Yendi warms up fast, thanks to a fleeting clove-bud note that bridges the perfume’s crisp top and heart to its woody-musky-incensey and powdery drydown.

The styrax and musk base gives Yendi a fresh, clean-but-slightly-dirty aspect. After about an hour, Yendi left a faint amber/vanilla impression with a whiff of powdery orris.

This juxtaposition of fizzy citrus and clear florals with a subtle musky drydown makes Yendi bright but complex. Unlike the “clean” fragrances that came to dominate the 1990s, Yendi—and many other 1970s florals, chypres, and green scents—maintains an allegiance to the body by retaining traces of its musky sweat in the notes. These scents aren’t trying to mask the body, just embrace it.

Top notes:
Aldehydes, bergamot, hyacinth, peach, raspberry

Heart notes:
Rose, honey, lily of the valley, cyclamen, clove bud, orris, orchid

Base notes:
Sandalwood, musk, cedarwood, amber, styrax, vanilla, moss

Babe
by Fabergé (1976)

With its cheesy name and designation as a floral in my
Haarmann & Reimer Fragrance Guide,
Babe could easily be passed over by the perfumista hunting for an interesting vintage perfume. That would be a shame, because like many 1970s scents, Babe is complex and interesting without being overbearing.
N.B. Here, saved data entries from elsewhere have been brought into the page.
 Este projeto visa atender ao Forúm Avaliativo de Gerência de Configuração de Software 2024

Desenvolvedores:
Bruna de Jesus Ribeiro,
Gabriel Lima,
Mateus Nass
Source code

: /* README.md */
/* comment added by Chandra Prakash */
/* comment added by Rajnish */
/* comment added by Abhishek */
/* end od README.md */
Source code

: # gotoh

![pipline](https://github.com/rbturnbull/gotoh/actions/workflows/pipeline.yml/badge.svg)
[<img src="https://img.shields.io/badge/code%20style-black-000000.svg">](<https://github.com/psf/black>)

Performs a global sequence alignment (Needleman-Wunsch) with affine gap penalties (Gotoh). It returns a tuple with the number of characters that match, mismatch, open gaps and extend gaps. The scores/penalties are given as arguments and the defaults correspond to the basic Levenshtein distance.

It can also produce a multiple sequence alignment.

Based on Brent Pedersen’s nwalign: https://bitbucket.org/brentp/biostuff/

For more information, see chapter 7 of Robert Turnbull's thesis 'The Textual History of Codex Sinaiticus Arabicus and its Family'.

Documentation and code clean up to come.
Babe is really a floral chypre whose sheer light florals (kissed by a hint of ripe raspberry) are balanced with a touch of spice and sweet warmth from carnation and amber, earthiness from vetiver and treemoss, and a rich golden woodiness from sandalwood.

Top notes:
Aldehydes, raspberry, hyacinth, bergamot (aldehydic fresh)

Heart notes:
Lily of the valley, honey, rose, orris, carnation, jasmine (romantic floral)

Base notes:
Vetiver, musk, sandalwood, amber, treemoss (sensual powdery)

Blazer
by Anne Klein (1976)

With a name that couldn’t be more dated unless it was called Gauchos or Shoulder Pads, Blazer is nevertheless a gorgeous fresh floral whose chypre base ensures that it smells unlike anything out these days. A fresh, lemony-citrus top is warmed and sweetened by a plum note, while a rich, buttery sandalwood joins with musk and moss to put a more-formal jacket—er, blazer—over the casual Friday that is this perfume’s top and heart notes.

Top notes:
Bergamot, lemon, mirabelle (plum), hyacinth

Heart notes:
Oeillet (carnation), orris, lily, jasmine, rose

Base notes:
Mysore sandalwood, cedar, musk, moss

The Competition: Sisterly love takes a hit with this 1977 retrograde ad for Ambush.

Cardin
by Pierre Cardin (1976)

Poised between a big ’80s scent and a strong ’70s chypre, Cardin straddles these two eras in its top and heart notes. Green, sweet, and fruity in its aggressive opening, Cardin moves into a rich floral that’s topped by sweetness, tempered by green notes and lifted by aldehydes.

Top notes:
Green note, raspberry, bergamot, aldehyde

Heart notes:
Jasmine, rose, carnation, ylang-ylang, orris, honey, lily

Base notes:
Sandalwood, musk, oakmoss, amber, civet

First
by Van Cleef & Arpels
(1976)

Perfumer:
Jean-Claude Ellena

Some perfumes are lyrical poems that capture the fleeting emotion of particular moments or times. And some perfumes are epic dramas, dressed up with multigenerational characters, crisscrossing plots and subplots, and a Moral to the Story. First is in the latter category.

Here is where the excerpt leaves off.